After commencing the defamation proceedings, Mr Murray then “doubled down” and filed a motion seeking to restrain HBO and Mr Oliver from making any further attacks against him on the program.
It is fundamental to the concept of free speech protected by the First Amendment that the media has the right under US law to criticise public figures and speak candidly and fearlessly on matters of public concern. As a result, the First Amendment places very strict limits on the application of defamation law in the US, and in particular, on the type of speech which can be the subject of defamation actions in that country.
It seems that Mr Murray’s case is doomed to fail. The material in the broadcast that he objected to was clearly not defamatory under US law – it consisted of satire regarding a public figure on a matter of public concern. Indeed, as the American Civil Liberties Union of West Virginia has said:
“Mr Murray’s request for a prior restraint that is a content-based restriction on a matter of public concern related to a public figure … really hits the protected speech jackpot!”
Indeed, so lacking in substance (both in fact and at law) does Mr Murray’s case appear to be that the Defendants have asked the Court to issue an order to show cause why the case should not be dismissed forthwith and for Mr Murray to be sanctioned for abuse of the US legal system. If I was a betting man, I would be putting a small wager on the Defendants succeeding with such an application, as the odds are very much stacked against Mr Murray.
This case got me thinking how a similar case would fare under Australian defamation law.
Freedom of speech is not enshrined in our Constitution. Unfortunately, there are several examples where rich and powerful individuals have used the legal system to attack media organisations and others for their coverage of a particular issue.
What would the outcome be if an identical situation to the Murray case occurred in Australia?
Firstly, there is no doubt that the broadcast would be defamatory under Australia defamation law. It is relatively easy for a plaintiff to prove that a broadcast or other publication contains “defamatory matter”. All he or she needs to show is that the material would cause right-thinking members of the community to think less of him or her.
Secondly, there would in my view, be no prospect of the defendant successfully obtaining the summary dismissal of the action. Not only is there no free speech protection enshrined in our Constitution, Australian defamation law does not recognise the concept of a “public figure”. As a result, satire regarding a public figure on a matter of public interest or concern can be the subject of a defamation action in Australia.
Thirdly, although Australian defamation law provides numerous defences (including defences of qualified privilege, fair comment and for the communication of political matters), the availability of these defences is only determined after a detailed examination by the Court of all the relevant facts and circumstances of the case. Moreover, these defences can be defeated if it is shown that the defendant acted with malice when publishing the defamatory material.
In other words, the defendant in an identical case tried under Australian defamation law would not be able to have the plaintiff’s case summarily dismissed (as would occur in the United States).

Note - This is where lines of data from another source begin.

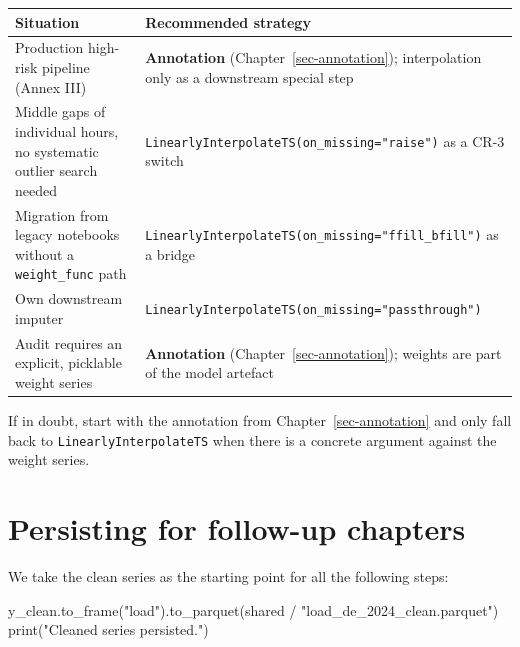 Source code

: \documentclass[
  english,
  letterpaper,
]{scrbook}
\newenvironment{Shaded}{\begin{snugshade}}{\end{snugshade}}
\newcommand{\BuiltInTok}[1]{\textcolor[rgb]{0.00,0.23,0.31}{#1}}
\newcommand{\NormalTok}[1]{\textcolor[rgb]{0.00,0.23,0.31}{#1}}
\newcommand{\OperatorTok}[1]{\textcolor[rgb]{0.37,0.37,0.37}{#1}}
\newcommand{\StringTok}[1]{\textcolor[rgb]{0.13,0.47,0.30}{#1}}
\newcounter{none} %
\begin{document}
{\def\LTcaptype{none} %
\begin{longtable}[]{@{}
  >{\raggedright\arraybackslash}p{}
  >{\raggedright\arraybackslash}p{}@{}}
\toprule\noalign{}
\begin{minipage}[b]{\linewidth}\raggedright
Situation
\end{minipage} & \begin{minipage}[b]{\linewidth}\raggedright
Recommended strategy
\end{minipage} \\
\midrule\noalign{}
\endhead
\bottomrule\noalign{}
\endlastfoot
Production high-risk pipeline (Annex III) & \textbf{Annotation}
(Chapter~\ref{sec-annotation}); interpolation only as a downstream
special step \\
Middle gaps of individual hours, no systematic outlier search needed &
\texttt{LinearlyInterpolateTS(on\_missing="raise")} as a CR-3 switch \\
Migration from legacy notebooks without a \texttt{weight\_func} path &
\texttt{LinearlyInterpolateTS(on\_missing="ffill\_bfill")} as a
bridge \\
Own downstream imputer &
\texttt{LinearlyInterpolateTS(on\_missing="passthrough")} \\
Audit requires an explicit, picklable weight series &
\textbf{Annotation} (Chapter~\ref{sec-annotation}); weights are part of
the model artefact \\
\end{longtable}
}

If in doubt, start with the annotation from Chapter~\ref{sec-annotation}
and only fall back to \texttt{LinearlyInterpolateTS} when there is a
concrete argument against the weight series.

\section{Persisting for follow-up
chapters}\label{persisting-for-follow-up-chapters-1}

We take the clean series as the starting point for all the following
steps:

\protect{}\label{persist-clean}
\begin{Shaded}
\begin{Highlighting}[]
\NormalTok{y\_clean.to\_frame(}\StringTok{"load"}\NormalTok{).to\_parquet(shared }\OperatorTok{/} \StringTok{"load\_de\_2024\_clean.parquet"}\NormalTok{)}
\BuiltInTok{print}\NormalTok{(}\StringTok{"Cleaned series persisted."}\NormalTok{)}
\end{Highlighting}
\end{Shaded}
\end{document}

Instead, the Australian defendant would have to incur the significant legal costs associated with preparing and running a defence all the way to trial with no certainty that the defence or defences they wished to run would succeed.
While well-resourced media organisations are willing and able to bear these costs (and the risks involved) in going to trial, not all defamation defendants are in that position. Will a well-resourced plaintiff be able to use Australian defamation law as a vehicle to chill free speech and silence people from making statements he or she disagrees with? Do we need to take another look at whether the Australian legal system properly protects free speech?